Given a sequence of iid random variables $X_i$ (without loss of generality from $U(0,1)$), an integer $k \ge 1$ and some $p \in (0,1)$, construct the sequence of random vectors $Z^{(j)}$, $j=0,1,...$ in the following way. Let
$$Z^{(0)}=(X_{(1)},...,X_{(k)}),$$
where $X_{(l)}$ is the $l$-order statistic of sample $\{X_1,...,X_k\}$. Introduce notations
\begin{align} Z^{(j)}&=(Z_{j,1},...,Z_{j,k}),\\ m_j&=\min(Z_{j-1,1},...,Z_{j-1,k},X_{k+j}),\\ M_j&=\max(Z_{j-1,1},...,Z_{j-1,k},X_{k+j}) \end{align}
Then
$$Z^{(j)}=(Y_{(1)},...,Y_{(k)})$$
where $Y_{(l)}$ is the $l$-order statistic of the following set which is
- The set $\{Z_{j-1,1},...,Z_{j-1,k},X_{k+j}\}\backslash m_j$ with probability $p$
- The set $\{Z_{j-1,1},...,Z_{j-1,k},X_{k+j}\}\backslash M_j$ with probability $1-p$
The decision between cases 1. and 2. is made independently from the $X_i$ (and hence from the $Z^{(i)}$).
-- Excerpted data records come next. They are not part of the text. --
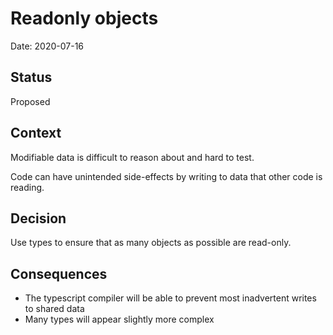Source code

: # Readonly objects

Date: 2020-07-16

## Status

Proposed

## Context

Modifiable data is difficult to reason about and hard to test.

Code can have unintended side-effects by writing to data that other code is reading.

## Decision

Use types to ensure that as many objects as possible are read-only.

## Consequences

- The typescript compiler will be able to prevent most inadvertent writes to shared data
- Many types will appear slightly more complex

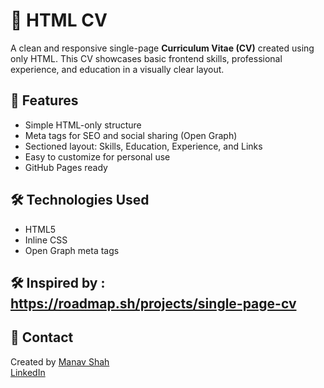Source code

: # 💼 HTML CV

A clean and responsive single-page **Curriculum Vitae (CV)** created using only HTML. This CV showcases basic frontend skills, professional experience, and education in a visually clear layout.

## 🚀 Features

- Simple HTML-only structure
- Meta tags for SEO and social sharing (Open Graph)
- Sectioned layout: Skills, Education, Experience, and Links
- Easy to customize for personal use
- GitHub Pages ready

## 🛠 Technologies Used

- HTML5
- Inline CSS
- Open Graph meta tags

## 🛠 Inspired by : https://roadmap.sh/projects/single-page-cv


## 📩 Contact

Created by [Manav Shah](mailto:manavshahcol@gmail.com)  
[LinkedIn](https://www.linkedin.com/in/manav-shah-628859373)

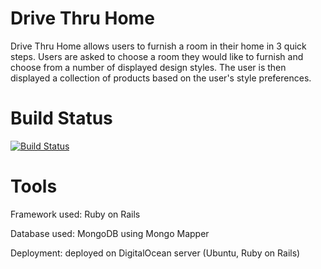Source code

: # Drive Thru Home

Drive Thru Home allows users to furnish a room in their home in 3 quick steps. Users are asked to choose a room they would like to furnish and choose from a number of displayed design styles. The user is then displayed a collection of products based on the user's style preferences.

# Build Status

[![Build Status](https://travis-ci.org/rishky/DriveThruHome.svg)](https://travis-ci.org/rishky/DriveThruHome)

# Tools

Framework used: Ruby on Rails

Database used: MongoDB using Mongo Mapper

Deployment: deployed on DigitalOcean server (Ubuntu, Ruby on Rails)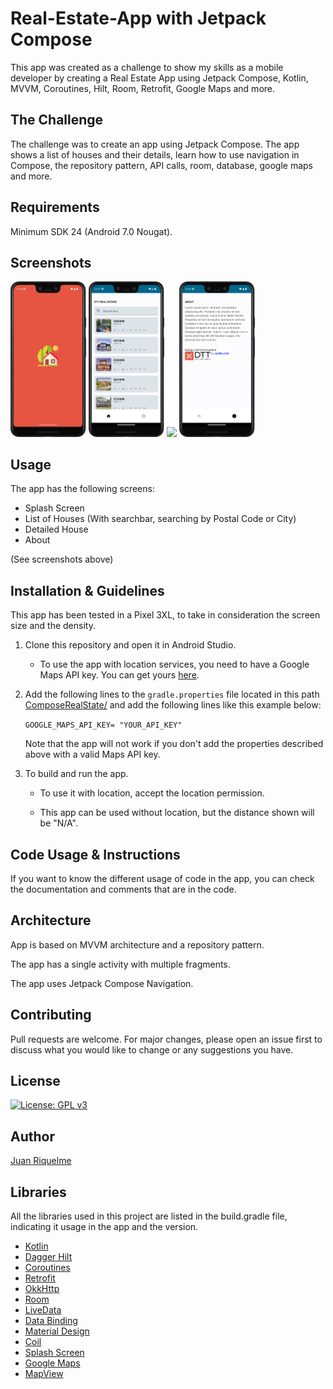 # Real-Estate-App with Jetpack Compose

This app was created as a challenge to show my skills as a mobile developer by creating a Real Estate App using Jetpack Compose, Kotlin, MVVM, Coroutines, Hilt, Room, Retrofit, Google Maps and more.

## The Challenge

The challenge was to create an app using Jetpack Compose. The app shows a list of houses and their details, learn how to use navigation in Compose, the repository pattern, API calls, room, database, google maps and more.

## Requirements

Minimum SDK 24 (Android 7.0 Nougat).


## Screenshots

<p float="left">
  <img src="https://github.com/juanriqu/Compose-Real-Estate-App/blob/main/screenshots/Splash-Screen.png" width="24%"/>
  <img src="https://github.com/juanriqu/Compose-Real-Estate-App/blob/main/screenshots/List-Of-Houses.png" width="24%"/>
  <img src="https://github.com/juanriqu/Compose-Real-Estate-App/blob/main/screenshots/Detailed-House.png" width="24%"/>
  <img src="https://github.com/juanriqu/Compose-Real-Estate-App/blob/main/screenshots/About.png" width="24%"/>
</p>

## Usage

The app has the following screens:

* Splash Screen
* List of Houses (With searchbar, searching by Postal Code or City)
* Detailed House
* About

(See screenshots above)

## Installation & Guidelines

This app has been tested in a Pixel 3XL, to take in consideration the screen size and the density.

1. Clone this repository and open it in Android Studio.
    - To use the app with location services, you need to have a Google Maps API key. You can get yours [here](https://developers.google.com/maps/documentation/android-sdk/get-api-key).

2. Add the following lines to the `gradle.properties` file located in this path [ComposeRealState/](https://github.com/juanriqu/Compose-Real-Estate-App/tree/main/ComposeRealState/) and add the following lines like this example below:

   `GOOGLE_MAPS_API_KEY= "YOUR_API_KEY"`

   Note that the app will not work if you don't add the properties described above with a valid Maps API key.

3. To build and run the app.
    - To use it with location, accept the location permission.

    - This app can be used without location, but the distance shown will be "N/A".

## Code Usage & Instructions

If you want to know the different usage of code in the app, you can check the documentation and comments that are in the code.

## Architecture

App is based on MVVM architecture and a repository pattern.

The app has a single activity with multiple fragments.

The app uses Jetpack Compose Navigation.

## Contributing

Pull requests are welcome. For major changes, please open an issue first to discuss what you would like to change or any
suggestions you have.

## License

[![License: GPL v3](https://img.shields.io/badge/License-GPLv3-blue.svg)](https://www.gnu.org/licenses/gpl-3.0)

## Author

[Juan Riquelme](https://github.com/juanriqu)

## Libraries

All the libraries used in this project are listed in the build.gradle file, indicating it usage in the app and the
version.

* [Kotlin](https://kotlinlang.org/)
* [Dagger Hilt](https://dagger.dev/hilt/)
* [Coroutines](https://kotlinlang.org/docs/reference/coroutines-overview.html)
* [Retrofit](https://square.github.io/retrofit/)
* [OkkHttp](https://square.github.io/okhttp/)
* [Room](https://developer.android.com/topic/libraries/architecture/room)
* [LiveData](https://developer.android.com/topic/libraries/architecture/livedata)
* [Data Binding](https://developer.android.com/topic/libraries/data-binding)
* [Material Design](https://material.io/develop/android/docs/getting-started/)
* [Coil](https://github.com/coil-kt/coil)
* [Splash Screen](https://developer.android.com/guide/topics/ui/look-and-feel/splash-screen)
* [Google Maps](https://developers.google.com/maps/documentation/android-sdk/overview)
* [MapView](https://developers.google.com/maps/documentation/android-sdk/map-with-marker)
The $Z^{(j)}$ are supported on the $k$-dimensional simplex $S_k = \{(x_1, \dots, x_k) \in \mathbb{R}^k \, | \, 0 \le x_1 \le x_2 \le \dots \le x_k \le 1 \}$.
It appears that the $Z^{(j)}$ converge in distribution. Is this known? Is anything known about the limiting distribution?
For the case $k=1$, the answer is the following. Denote the cdf of $Z^{(j)}$ by $F_j$.
The cdf of $\min(X_{n+1},Z^{(n)})$ (for $U(0,1)$ case) is
$$x+F_n(x)−xF_n(x)$$ and the cdf of $\max(X_{n+1},Z^{(n)})$ is
$$xF_n(x)$$.
Hence
\begin{align} F_{n+1}(x)&=p(x+F_n(x)−xF_n(x))+(1−p)xF_n(x)\\ &=px+(p(1-x)+(1-p)x)F_n(x) \end{align}
Since $p(1-x)+(1-p)x\in(0,1)$ we have that
$$\lim F_{n}(x)=\frac{px}{1-p(1-x)-(1-p)x}$$
I am looking for general results (case $k>1$) either for the limiting distribution of the whole vector $Z^{(j)}$ or of some of its components (marginal distributions).